Task brief
An exact repetition of all the entries that follow is required.

= Beginning of Section =

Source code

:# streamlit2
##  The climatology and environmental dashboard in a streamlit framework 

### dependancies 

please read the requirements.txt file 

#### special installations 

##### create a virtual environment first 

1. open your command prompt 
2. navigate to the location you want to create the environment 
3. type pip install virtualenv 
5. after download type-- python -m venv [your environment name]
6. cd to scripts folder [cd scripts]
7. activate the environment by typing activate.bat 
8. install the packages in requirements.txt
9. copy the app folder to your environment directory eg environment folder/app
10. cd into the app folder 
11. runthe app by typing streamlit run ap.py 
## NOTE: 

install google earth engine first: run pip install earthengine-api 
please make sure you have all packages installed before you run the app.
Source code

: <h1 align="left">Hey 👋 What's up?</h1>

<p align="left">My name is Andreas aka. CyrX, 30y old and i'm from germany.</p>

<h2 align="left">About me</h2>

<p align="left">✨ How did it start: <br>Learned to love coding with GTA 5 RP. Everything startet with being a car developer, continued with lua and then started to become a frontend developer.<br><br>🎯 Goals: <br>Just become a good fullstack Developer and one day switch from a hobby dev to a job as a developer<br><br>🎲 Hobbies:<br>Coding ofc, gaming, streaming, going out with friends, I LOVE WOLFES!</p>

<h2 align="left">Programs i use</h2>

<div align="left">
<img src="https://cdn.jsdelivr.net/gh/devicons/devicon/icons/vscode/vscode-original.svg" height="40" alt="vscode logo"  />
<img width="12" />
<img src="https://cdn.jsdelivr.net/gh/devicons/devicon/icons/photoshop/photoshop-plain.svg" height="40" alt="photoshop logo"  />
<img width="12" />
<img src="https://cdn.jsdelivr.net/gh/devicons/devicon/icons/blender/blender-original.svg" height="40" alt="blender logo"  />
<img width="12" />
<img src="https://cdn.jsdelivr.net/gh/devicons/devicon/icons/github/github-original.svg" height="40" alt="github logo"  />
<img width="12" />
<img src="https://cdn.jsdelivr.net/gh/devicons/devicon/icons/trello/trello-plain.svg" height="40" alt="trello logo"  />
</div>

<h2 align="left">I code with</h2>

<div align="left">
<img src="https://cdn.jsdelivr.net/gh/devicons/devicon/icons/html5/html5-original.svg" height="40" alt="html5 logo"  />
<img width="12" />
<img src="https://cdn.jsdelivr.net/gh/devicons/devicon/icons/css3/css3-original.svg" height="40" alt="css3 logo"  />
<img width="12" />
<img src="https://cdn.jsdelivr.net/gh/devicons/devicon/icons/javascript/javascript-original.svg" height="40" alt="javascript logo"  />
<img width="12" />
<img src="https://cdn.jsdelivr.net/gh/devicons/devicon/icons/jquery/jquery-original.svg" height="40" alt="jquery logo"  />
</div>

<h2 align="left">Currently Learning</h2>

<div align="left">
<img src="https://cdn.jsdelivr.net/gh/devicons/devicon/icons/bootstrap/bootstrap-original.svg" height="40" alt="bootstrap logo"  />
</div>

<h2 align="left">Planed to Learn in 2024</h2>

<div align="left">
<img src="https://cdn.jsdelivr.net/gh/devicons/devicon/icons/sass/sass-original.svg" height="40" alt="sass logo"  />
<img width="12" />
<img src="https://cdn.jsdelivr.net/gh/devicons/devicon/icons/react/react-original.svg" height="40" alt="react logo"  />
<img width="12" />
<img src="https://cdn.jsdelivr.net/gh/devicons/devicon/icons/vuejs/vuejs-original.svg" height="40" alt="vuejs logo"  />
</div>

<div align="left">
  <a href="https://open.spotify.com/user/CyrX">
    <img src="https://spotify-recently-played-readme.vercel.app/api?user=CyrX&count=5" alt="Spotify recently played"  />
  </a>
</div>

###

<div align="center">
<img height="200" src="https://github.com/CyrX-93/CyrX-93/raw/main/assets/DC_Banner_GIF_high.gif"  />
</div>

= End of Section =

Finished exercise
Source code

:# streamlit2
##  The climatology and environmental dashboard in a streamlit framework 

### dependancies 

please read the requirements.txt file 

#### special installations 

##### create a virtual environment first 

1. open your command prompt 
2. navigate to the location you want to create the environment 
3. type pip install virtualenv 
5. after download type-- python -m venv [your environment name]
6. cd to scripts folder [cd scripts]
7. activate the environment by typing activate.bat 
8. install the packages in requirements.txt
9. copy the app folder to your environment directory eg environment folder/app
10. cd into the app folder 
11. runthe app by typing streamlit run ap.py 
## NOTE: 

install google earth engine first: run pip install earthengine-api 
please make sure you have all packages installed before you run the app.
Source code

: <h1 align="left">Hey 👋 What's up?</h1>

<p align="left">My name is Andreas aka. CyrX, 30y old and i'm from germany.</p>

<h2 align="left">About me</h2>

<p align="left">✨ How did it start: <br>Learned to love coding with GTA 5 RP. Everything startet with being a car developer, continued with lua and then started to become a frontend developer.<br><br>🎯 Goals: <br>Just become a good fullstack Developer and one day switch from a hobby dev to a job as a developer<br><br>🎲 Hobbies:<br>Coding ofc, gaming, streaming, going out with friends, I LOVE WOLFES!</p>

<h2 align="left">Programs i use</h2>

<div align="left">
<img src="https://cdn.jsdelivr.net/gh/devicons/devicon/icons/vscode/vscode-original.svg" height="40" alt="vscode logo"  />
<img width="12" />
<img src="https://cdn.jsdelivr.net/gh/devicons/devicon/icons/photoshop/photoshop-plain.svg" height="40" alt="photoshop logo"  />
<img width="12" />
<img src="https://cdn.jsdelivr.net/gh/devicons/devicon/icons/blender/blender-original.svg" height="40" alt="blender logo"  />
<img width="12" />
<img src="https://cdn.jsdelivr.net/gh/devicons/devicon/icons/github/github-original.svg" height="40" alt="github logo"  />
<img width="12" />
<img src="https://cdn.jsdelivr.net/gh/devicons/devicon/icons/trello/trello-plain.svg" height="40" alt="trello logo"  />
</div>

<h2 align="left">I code with</h2>

<div align="left">
<img src="https://cdn.jsdelivr.net/gh/devicons/devicon/icons/html5/html5-original.svg" height="40" alt="html5 logo"  />
<img width="12" />
<img src="https://cdn.jsdelivr.net/gh/devicons/devicon/icons/css3/css3-original.svg" height="40" alt="css3 logo"  />
<img width="12" />
<img src="https://cdn.jsdelivr.net/gh/devicons/devicon/icons/javascript/javascript-original.svg" height="40" alt="javascript logo"  />
<img width="12" />
<img src="https://cdn.jsdelivr.net/gh/devicons/devicon/icons/jquery/jquery-original.svg" height="40" alt="jquery logo"  />
</div>

<h2 align="left">Currently Learning</h2>

<div align="left">
<img src="https://cdn.jsdelivr.net/gh/devicons/devicon/icons/bootstrap/bootstrap-original.svg" height="40" alt="bootstrap logo"  />
</div>

<h2 align="left">Planed to Learn in 2024</h2>

<div align="left">
<img src="https://cdn.jsdelivr.net/gh/devicons/devicon/icons/sass/sass-original.svg" height="40" alt="sass logo"  />
<img width="12" />
<img src="https://cdn.jsdelivr.net/gh/devicons/devicon/icons/react/react-original.svg" height="40" alt="react logo"  />
<img width="12" />
<img src="https://cdn.jsdelivr.net/gh/devicons/devicon/icons/vuejs/vuejs-original.svg" height="40" alt="vuejs logo"  />
</div>

<div align="left">
  <a href="https://open.spotify.com/user/CyrX">
    <img src="https://spotify-recently-played-readme.vercel.app/api?user=CyrX&count=5" alt="Spotify recently played"  />
  </a>
</div>

###

<div align="center">
<img height="200" src="https://github.com/CyrX-93/CyrX-93/raw/main/assets/DC_Banner_GIF_high.gif"  />
</div>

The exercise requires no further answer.